__Task goal__
Take each line from the entries that holds "language" and copy it out.

Stored data
• • • • •
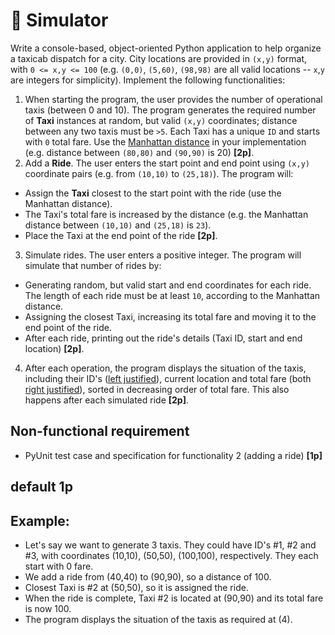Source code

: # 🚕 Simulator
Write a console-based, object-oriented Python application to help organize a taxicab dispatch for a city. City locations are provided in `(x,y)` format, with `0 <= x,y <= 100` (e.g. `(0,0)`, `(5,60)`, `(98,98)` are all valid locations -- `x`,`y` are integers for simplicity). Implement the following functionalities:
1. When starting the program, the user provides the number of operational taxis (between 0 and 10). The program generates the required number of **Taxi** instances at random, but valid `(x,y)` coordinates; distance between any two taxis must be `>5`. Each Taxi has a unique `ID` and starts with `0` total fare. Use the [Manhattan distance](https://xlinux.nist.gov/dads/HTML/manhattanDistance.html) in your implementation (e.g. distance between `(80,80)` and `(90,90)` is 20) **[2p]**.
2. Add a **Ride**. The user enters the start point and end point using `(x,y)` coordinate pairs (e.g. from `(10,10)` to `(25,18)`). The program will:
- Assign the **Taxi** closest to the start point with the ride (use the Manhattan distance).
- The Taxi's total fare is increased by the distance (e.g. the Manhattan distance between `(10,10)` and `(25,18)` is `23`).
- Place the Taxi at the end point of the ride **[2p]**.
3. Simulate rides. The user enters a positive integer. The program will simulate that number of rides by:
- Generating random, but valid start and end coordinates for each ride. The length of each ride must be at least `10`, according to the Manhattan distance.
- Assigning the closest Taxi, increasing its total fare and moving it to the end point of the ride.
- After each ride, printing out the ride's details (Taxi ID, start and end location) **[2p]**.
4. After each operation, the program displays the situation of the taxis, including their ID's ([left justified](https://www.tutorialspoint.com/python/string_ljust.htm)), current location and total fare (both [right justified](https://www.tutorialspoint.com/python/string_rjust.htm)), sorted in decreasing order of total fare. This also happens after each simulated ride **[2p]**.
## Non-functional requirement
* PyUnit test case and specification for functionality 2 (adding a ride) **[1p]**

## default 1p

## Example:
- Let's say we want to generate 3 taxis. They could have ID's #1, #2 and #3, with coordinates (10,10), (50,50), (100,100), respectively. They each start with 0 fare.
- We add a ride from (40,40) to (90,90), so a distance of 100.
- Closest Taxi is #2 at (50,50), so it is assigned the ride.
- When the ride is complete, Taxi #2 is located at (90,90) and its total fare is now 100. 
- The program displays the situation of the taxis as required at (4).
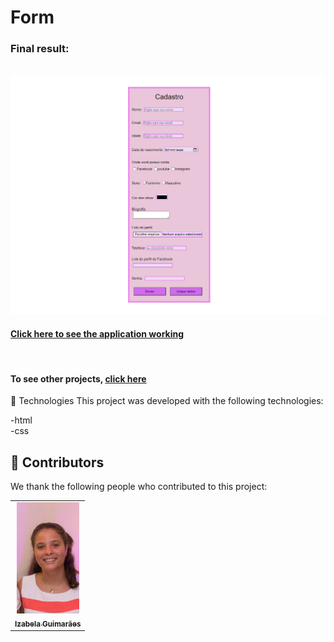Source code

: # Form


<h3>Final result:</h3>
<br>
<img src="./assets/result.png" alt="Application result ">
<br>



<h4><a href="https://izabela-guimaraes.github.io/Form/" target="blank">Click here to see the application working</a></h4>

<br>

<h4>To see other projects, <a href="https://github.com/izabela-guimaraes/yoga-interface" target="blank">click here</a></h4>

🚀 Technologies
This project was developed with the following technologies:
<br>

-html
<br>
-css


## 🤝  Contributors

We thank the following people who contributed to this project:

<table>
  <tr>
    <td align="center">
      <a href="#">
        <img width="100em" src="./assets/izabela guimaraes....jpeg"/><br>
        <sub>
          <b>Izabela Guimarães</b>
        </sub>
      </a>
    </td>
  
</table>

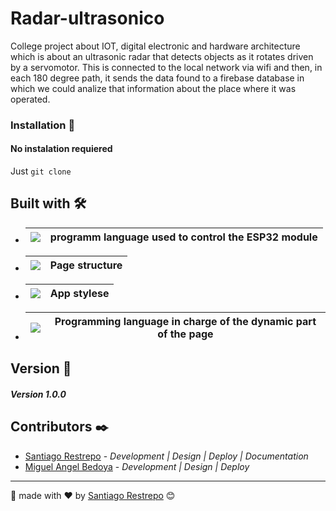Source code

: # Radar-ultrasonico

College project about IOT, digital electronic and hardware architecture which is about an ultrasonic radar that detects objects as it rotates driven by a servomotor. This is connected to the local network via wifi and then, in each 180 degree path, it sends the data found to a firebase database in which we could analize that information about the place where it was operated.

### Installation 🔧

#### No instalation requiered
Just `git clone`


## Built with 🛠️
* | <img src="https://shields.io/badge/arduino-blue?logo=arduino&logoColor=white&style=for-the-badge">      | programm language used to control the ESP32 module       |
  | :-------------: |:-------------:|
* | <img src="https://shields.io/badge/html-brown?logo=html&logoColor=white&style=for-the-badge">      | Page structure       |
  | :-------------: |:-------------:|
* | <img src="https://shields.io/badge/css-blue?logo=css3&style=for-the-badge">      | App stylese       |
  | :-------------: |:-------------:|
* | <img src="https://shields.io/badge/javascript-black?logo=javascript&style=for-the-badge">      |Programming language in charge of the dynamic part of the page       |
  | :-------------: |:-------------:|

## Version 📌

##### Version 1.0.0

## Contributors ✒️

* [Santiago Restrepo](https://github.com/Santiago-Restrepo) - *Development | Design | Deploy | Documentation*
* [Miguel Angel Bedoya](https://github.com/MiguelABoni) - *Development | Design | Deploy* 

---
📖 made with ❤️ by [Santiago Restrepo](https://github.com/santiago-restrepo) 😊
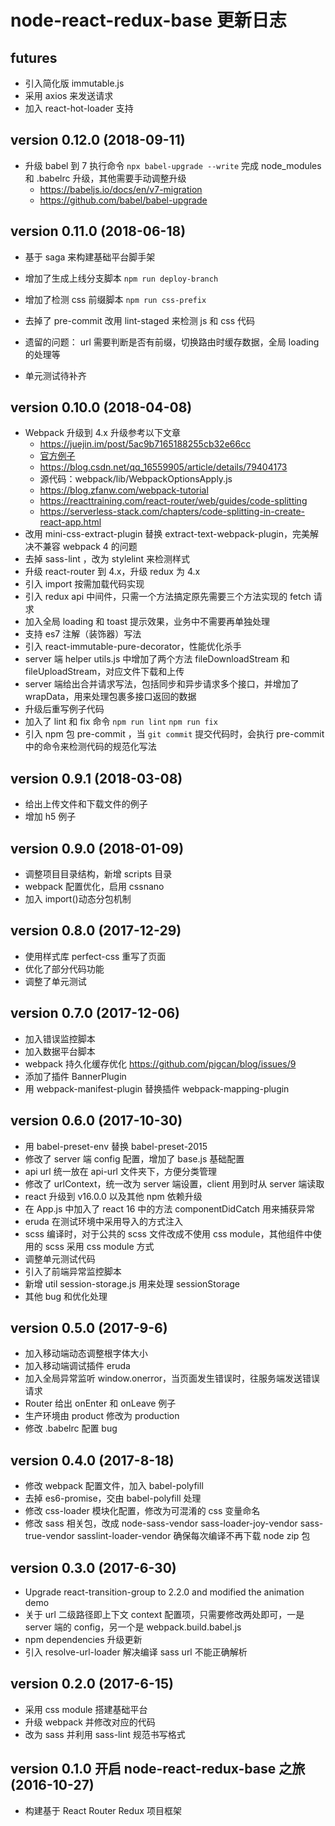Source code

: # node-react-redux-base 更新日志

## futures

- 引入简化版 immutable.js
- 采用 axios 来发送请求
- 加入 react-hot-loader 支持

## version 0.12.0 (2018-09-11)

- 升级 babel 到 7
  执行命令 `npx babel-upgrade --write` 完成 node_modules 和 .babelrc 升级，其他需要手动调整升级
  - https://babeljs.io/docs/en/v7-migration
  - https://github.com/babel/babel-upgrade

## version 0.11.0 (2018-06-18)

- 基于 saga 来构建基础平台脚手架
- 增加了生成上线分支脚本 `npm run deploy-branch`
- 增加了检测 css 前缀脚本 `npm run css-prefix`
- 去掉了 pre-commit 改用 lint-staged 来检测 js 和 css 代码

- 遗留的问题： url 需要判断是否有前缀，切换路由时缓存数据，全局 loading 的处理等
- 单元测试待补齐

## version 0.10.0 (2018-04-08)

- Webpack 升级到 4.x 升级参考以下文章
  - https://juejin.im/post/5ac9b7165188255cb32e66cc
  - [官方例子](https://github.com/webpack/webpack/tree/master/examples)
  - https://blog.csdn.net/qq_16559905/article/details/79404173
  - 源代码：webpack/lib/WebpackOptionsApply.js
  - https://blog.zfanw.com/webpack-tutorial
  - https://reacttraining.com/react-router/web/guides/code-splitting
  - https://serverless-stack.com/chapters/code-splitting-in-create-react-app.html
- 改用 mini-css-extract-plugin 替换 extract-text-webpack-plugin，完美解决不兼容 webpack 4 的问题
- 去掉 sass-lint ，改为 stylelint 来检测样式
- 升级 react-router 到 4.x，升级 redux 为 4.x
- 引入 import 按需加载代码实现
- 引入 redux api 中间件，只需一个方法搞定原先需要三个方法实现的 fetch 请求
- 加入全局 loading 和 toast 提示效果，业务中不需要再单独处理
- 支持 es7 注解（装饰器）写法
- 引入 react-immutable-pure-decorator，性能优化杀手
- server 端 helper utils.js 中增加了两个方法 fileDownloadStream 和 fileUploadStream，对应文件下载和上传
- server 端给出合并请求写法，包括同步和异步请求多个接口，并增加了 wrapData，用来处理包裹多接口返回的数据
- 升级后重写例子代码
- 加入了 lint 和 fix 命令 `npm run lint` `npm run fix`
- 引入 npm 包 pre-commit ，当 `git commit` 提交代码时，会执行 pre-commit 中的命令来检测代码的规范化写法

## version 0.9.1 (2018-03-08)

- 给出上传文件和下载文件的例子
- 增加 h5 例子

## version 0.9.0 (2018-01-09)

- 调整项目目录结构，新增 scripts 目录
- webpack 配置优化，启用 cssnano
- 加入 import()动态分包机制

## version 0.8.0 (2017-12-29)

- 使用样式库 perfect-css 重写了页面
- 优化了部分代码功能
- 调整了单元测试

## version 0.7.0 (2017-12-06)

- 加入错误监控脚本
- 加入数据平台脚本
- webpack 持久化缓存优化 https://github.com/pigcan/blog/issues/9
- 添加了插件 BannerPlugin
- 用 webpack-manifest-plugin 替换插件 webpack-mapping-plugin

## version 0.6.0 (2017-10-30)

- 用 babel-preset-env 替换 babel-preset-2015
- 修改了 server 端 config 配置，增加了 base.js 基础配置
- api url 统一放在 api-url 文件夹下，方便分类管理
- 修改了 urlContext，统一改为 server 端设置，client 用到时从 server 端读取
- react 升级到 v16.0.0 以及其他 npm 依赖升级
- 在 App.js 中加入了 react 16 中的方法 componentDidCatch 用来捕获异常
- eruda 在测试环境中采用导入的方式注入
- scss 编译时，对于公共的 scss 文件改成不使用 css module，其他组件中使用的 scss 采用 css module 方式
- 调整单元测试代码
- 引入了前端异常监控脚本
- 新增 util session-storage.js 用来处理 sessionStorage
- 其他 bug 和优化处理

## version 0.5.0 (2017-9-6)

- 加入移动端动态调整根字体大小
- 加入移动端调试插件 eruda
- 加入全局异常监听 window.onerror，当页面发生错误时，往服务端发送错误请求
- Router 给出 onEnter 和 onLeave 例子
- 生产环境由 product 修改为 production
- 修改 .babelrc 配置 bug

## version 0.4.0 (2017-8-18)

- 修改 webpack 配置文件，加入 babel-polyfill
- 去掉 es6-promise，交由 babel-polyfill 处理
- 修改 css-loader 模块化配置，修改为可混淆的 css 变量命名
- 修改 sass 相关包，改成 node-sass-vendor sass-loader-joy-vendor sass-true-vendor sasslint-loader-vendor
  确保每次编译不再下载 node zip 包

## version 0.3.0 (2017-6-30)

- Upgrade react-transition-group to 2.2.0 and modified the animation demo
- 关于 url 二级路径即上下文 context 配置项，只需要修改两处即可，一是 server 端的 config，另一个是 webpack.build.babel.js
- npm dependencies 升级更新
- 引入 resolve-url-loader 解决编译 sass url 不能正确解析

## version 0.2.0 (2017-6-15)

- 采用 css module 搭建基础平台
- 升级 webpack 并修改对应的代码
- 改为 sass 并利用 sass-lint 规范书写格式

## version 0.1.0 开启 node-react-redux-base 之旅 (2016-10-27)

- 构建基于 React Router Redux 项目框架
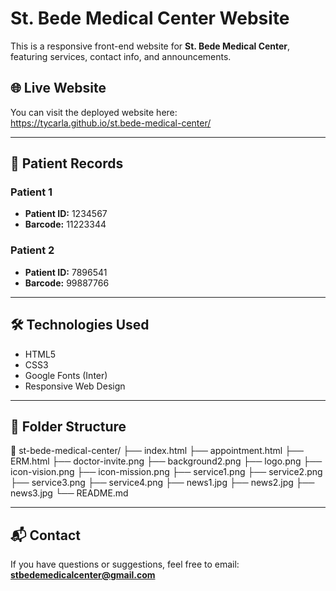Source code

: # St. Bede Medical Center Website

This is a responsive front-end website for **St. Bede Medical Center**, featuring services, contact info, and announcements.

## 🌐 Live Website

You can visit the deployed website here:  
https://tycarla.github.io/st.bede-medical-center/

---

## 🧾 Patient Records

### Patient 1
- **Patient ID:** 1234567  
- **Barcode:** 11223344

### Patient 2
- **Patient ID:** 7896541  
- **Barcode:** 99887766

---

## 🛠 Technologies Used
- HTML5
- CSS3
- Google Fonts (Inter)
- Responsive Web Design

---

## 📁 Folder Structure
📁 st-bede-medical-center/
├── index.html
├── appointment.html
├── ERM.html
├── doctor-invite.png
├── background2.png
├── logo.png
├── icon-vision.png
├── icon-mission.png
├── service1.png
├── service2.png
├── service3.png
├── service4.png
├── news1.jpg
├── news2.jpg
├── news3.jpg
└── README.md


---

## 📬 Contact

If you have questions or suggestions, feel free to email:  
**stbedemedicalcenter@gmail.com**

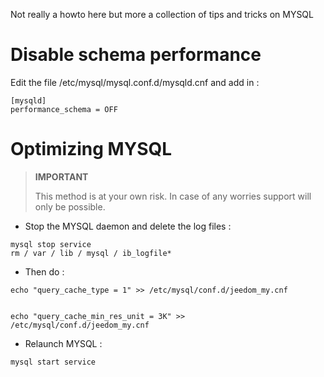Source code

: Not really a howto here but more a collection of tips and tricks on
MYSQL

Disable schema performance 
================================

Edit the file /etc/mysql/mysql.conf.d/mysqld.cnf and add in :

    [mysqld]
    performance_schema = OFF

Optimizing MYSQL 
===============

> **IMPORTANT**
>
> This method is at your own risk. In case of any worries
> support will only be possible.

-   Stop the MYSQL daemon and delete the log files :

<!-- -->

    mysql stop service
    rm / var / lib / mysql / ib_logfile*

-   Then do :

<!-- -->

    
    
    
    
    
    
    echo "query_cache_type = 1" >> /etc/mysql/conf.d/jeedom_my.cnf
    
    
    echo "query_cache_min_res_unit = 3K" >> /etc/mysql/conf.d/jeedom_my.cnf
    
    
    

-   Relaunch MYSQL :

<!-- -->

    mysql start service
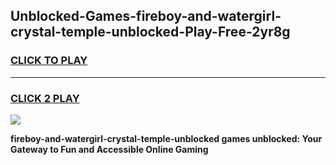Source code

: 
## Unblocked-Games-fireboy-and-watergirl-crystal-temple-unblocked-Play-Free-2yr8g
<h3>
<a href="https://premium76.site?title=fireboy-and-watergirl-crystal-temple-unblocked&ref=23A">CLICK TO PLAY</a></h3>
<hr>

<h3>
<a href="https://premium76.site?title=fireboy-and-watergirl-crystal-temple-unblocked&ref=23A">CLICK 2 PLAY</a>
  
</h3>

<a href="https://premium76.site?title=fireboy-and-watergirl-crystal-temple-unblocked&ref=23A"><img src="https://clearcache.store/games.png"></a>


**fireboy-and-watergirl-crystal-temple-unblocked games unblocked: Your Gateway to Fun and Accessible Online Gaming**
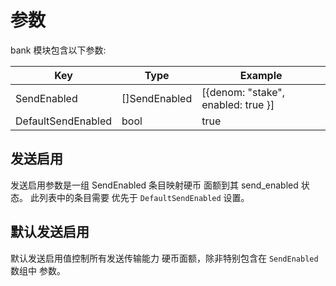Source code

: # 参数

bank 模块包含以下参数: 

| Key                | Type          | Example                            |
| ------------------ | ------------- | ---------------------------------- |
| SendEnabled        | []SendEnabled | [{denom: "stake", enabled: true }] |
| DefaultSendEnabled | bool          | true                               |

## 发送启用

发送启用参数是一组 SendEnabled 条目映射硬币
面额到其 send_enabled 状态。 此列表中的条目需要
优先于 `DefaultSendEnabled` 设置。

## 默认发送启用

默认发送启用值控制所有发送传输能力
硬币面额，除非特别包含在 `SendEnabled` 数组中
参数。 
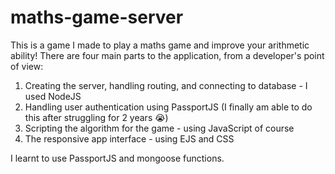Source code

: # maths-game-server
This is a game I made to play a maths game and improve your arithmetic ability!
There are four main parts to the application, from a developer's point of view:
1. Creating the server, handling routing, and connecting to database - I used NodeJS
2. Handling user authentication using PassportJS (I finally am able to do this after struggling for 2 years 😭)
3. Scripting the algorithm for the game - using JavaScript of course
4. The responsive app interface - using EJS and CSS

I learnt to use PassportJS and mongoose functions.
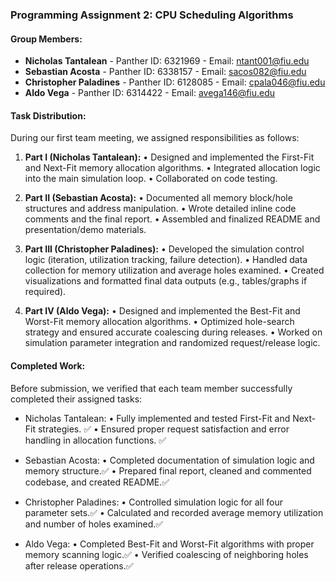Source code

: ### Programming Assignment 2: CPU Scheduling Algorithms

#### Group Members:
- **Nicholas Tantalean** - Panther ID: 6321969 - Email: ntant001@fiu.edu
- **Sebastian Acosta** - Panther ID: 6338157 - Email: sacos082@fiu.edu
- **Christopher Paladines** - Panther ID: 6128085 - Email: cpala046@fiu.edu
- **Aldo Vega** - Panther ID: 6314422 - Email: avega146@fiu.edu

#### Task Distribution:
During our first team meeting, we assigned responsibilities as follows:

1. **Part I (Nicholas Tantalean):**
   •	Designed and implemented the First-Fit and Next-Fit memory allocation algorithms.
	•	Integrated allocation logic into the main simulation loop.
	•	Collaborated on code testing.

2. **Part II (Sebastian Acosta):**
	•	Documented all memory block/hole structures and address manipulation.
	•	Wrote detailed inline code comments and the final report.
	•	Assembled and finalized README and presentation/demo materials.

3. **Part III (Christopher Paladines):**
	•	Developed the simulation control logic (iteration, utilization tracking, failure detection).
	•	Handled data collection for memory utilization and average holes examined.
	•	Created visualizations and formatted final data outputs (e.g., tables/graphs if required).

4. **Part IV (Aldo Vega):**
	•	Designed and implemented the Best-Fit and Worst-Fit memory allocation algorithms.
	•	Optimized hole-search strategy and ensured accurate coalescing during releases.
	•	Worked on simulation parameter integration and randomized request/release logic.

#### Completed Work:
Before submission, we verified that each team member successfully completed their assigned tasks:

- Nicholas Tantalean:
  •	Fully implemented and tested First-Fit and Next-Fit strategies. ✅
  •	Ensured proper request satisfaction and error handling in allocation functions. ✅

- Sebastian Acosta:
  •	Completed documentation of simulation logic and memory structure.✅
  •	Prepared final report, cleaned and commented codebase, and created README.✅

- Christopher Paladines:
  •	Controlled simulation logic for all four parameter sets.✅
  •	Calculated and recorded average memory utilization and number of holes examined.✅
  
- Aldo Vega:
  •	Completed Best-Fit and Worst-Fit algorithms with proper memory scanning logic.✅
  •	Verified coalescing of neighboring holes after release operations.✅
• • • • •
__Solution__
* | <img src="https://shields.io/badge/arduino-blue?logo=arduino&logoColor=white&style=for-the-badge">      | programm language used to control the ESP32 module       |
* | <img src="https://shields.io/badge/javascript-black?logo=javascript&style=for-the-badge">      |Programming language in charge of the dynamic part of the page       |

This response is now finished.